Segment Open

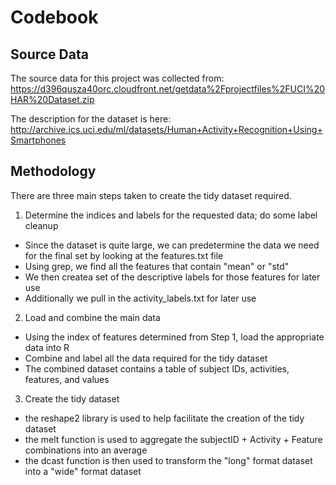 # Codebook

## Source Data
The source data for this project was collected from:
https://d396qusza40orc.cloudfront.net/getdata%2Fprojectfiles%2FUCI%20HAR%20Dataset.zip

The description for the dataset is here:
http://archive.ics.uci.edu/ml/datasets/Human+Activity+Recognition+Using+Smartphones

## Methodology
There are three main steps taken to create the tidy dataset required.

1.  Determine the indices and labels for the requested data; do some label cleanup
  *  Since the dataset is quite large, we can predetermine the data we need for the final set by looking at the features.txt file
  *  Using grep, we find all the features that contain "mean" or "std"
  *  We then createa set of the descriptive labels for those features for later use
  *  Additionally we pull in the activity_labels.txt for later use
2.  Load and combine the main data
  *  Using the index of features determined from Step 1, load the appropriate data into R
  *  Combine and label all the data required for the tidy dataset
  *  The combined dataset contains a table of subject IDs, activities, features, and values
3.  Create the tidy dataset
  * the reshape2 library is used to help facilitate the creation of the tidy dataset
  * the melt function is used to aggregate the subjectID + Activity + Feature combinations into an average
  * the dcast function is then used to transform the "long" format dataset into a "wide" format dataset
  
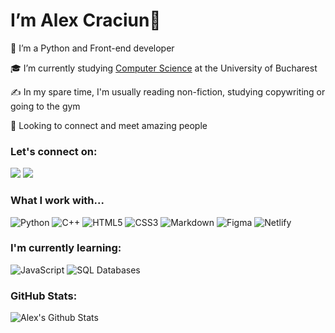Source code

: # I’m Alex Craciun👋

🌱 I’m a Python and Front-end developer <br>

🎓 I’m currently studying [Computer Science](https://github.com/alxcraciun/fmi) at the University of Bucharest <br>

✍️ In my spare time, I'm usually reading non-fiction, studying copywriting or going to the gym <br>

🤝 Looking to connect and meet amazing people <br>

### Let's connect on: 
<a href="mailto:craciun.alexandru.emilian@gmail.com"><img src="https://img.shields.io/badge/Gmail-D14836?style=for-the-badge&logo=gmail&logoColor=white"></a> 
<a href="https://www.linkedin.com/in/alxcraciun/"><img src="https://img.shields.io/badge/LinkedIn-0077B5?style=for-the-badge&logo=linkedin&logoColor=white"></a> 


### What I work with...
![Python](https://img.shields.io/badge/python-3670A0?style=for-the-badge&logo=python&logoColor=ffdd54) ![C++](https://img.shields.io/badge/c++-%2300599C.svg?style=for-the-badge&logo=c%2B%2B&logoColor=white)  ![HTML5](https://img.shields.io/badge/html5-%23E34F26.svg?style=for-the-badge&logo=html5&logoColor=white)  ![CSS3](https://img.shields.io/badge/css3-%231572B6.svg?style=for-the-badge&logo=css3&logoColor=white)  ![Markdown](https://img.shields.io/badge/markdown-%23000000.svg?style=for-the-badge&logo=markdown&logoColor=white)  ![Figma](https://img.shields.io/badge/figma-%23F24E1E.svg?style=for-the-badge&logo=figma&logoColor=white)  ![Netlify](https://img.shields.io/badge/netlify-%23000000.svg?style=for-the-badge&logo=netlify&logoColor=#00C7B7)  
 

### I'm currently learning:

![JavaScript](https://img.shields.io/badge/javascript-%23323330.svg?style=for-the-badge&logo=javascript&logoColor=%23F7DF1E)
![SQL Databases](https://img.shields.io/badge/SQL-F80000?style=for-the-badge&logo=oracle&logoColor=white)


### GitHub Stats:
![Alex's Github Stats](https://github-readme-streak-stats.herokuapp.com/?user=alxcraciun&theme=dark&hide_border=false)<br/>
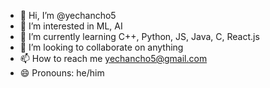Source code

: - 👋 Hi, I’m @yechancho5
- 👀 I’m interested in ML, AI
- 🌱 I’m currently learning C++, Python, JS, Java, C, React.js
- 💞️ I’m looking to collaborate on anything
- 📫 How to reach me yechancho5@gmail.com
- 😄 Pronouns: he/him

<!---
yechancho5/yechancho5 is a ✨ special ✨ repository because its `README.md` (this file) appears on your GitHub profile.
You can click the Preview link to take a look at your changes.
--->
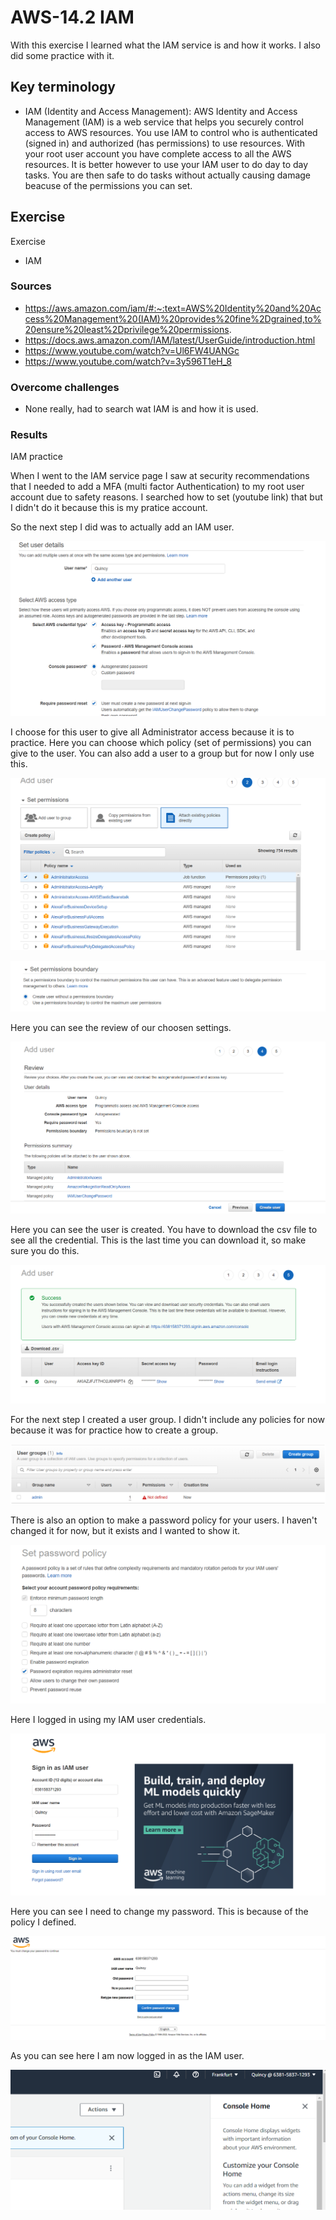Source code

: # AWS-14.2 IAM 
With this exercise I learned what the IAM service is and how it works. I also did some practice with it. 

## Key terminology
- IAM (Identity and Access Management): AWS Identity and Access Management (IAM) is a web service that helps you securely control access to AWS resources. You use IAM to control who is authenticated (signed in) and authorized (has permissions) to use resources. With your root user account you have complete access to all the AWS resources. It is better however to use your IAM user to do day to day tasks. You are then safe to do tasks without actually causing damage beacuse of the permissions you can set.       

## Exercise
Exercise

- IAM

### Sources
- https://aws.amazon.com/iam/#:~:text=AWS%20Identity%20and%20Access%20Management%20(IAM)%20provides%20fine%2Dgrained,to%20ensure%20least%2Dprivilege%20permissions.
- https://docs.aws.amazon.com/IAM/latest/UserGuide/introduction.html 
- https://www.youtube.com/watch?v=Ul6FW4UANGc
- https://www.youtube.com/watch?v=3y596T1eH_8 

### Overcome challenges
- None really, had to search wat IAM is and how it is used. 

### Results
 IAM practice

 When I went to the IAM service page I saw at security recommendations that I needed to add a MFA (multi factor Authentication) to my root user account due to safety reasons. I searched how to set (youtube link) that but I didn't do it because this is my pratice account. 

 So the next step I did was to actually add an IAM user. 


![AWS-14.2](../00_includes/AWS14.2-1.png)

I choose for this user to give all Administrator access because it is to practice. Here you can choose which policy (set of permissions) you can give to the user. You can also add a user to a group but for now I only use this.

![AWS-14.2](../00_includes/AWS14.2-2.png)

![AWS-14.2](../00_includes/AWS14.2-3.png)

Here you can see the review of our choosen settings.

![AWS-14.2](../00_includes/AWS14.2-4.png)

Here you can see the user is created. You have to download the csv file to see all the credential. This is the last time you can download it, so make sure you do this. 

![AWS-14.2](../00_includes/AWS14.2-5.png)

For the next step I created a user group. I didn't include any policies for now because it was for practice how to create a group. 

![AWS-14.2](../00_includes/AWS14.2-6.png)

There is also an option to make a password policy for your users. I haven't changed it for now, but it exists and I wanted to show it. 

![AWS-14.2](../00_includes/AWS14.2-7.png)

Here I logged in using my IAM user credentials. 

![AWS-14.2](../00_includes/AWS14.2-8.png)

Here you can see I need to change my password. This is because of the policy I defined. 

![AWS-14.2](../00_includes/AWS14.2-9.png)

As you can see here I am now logged in as the IAM user. 

![AWS-14.2](../00_includes/AWS14.2-10.png)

Segment Closed

What to do
In the listing above, find the line containing "With this exercise" and the line containing "## Key terminology". Output them and every line between, exactly, and nothing else.

Written answer
With this exercise I learned what the IAM service is and how it works. I also did some practice with it. 

## Key terminology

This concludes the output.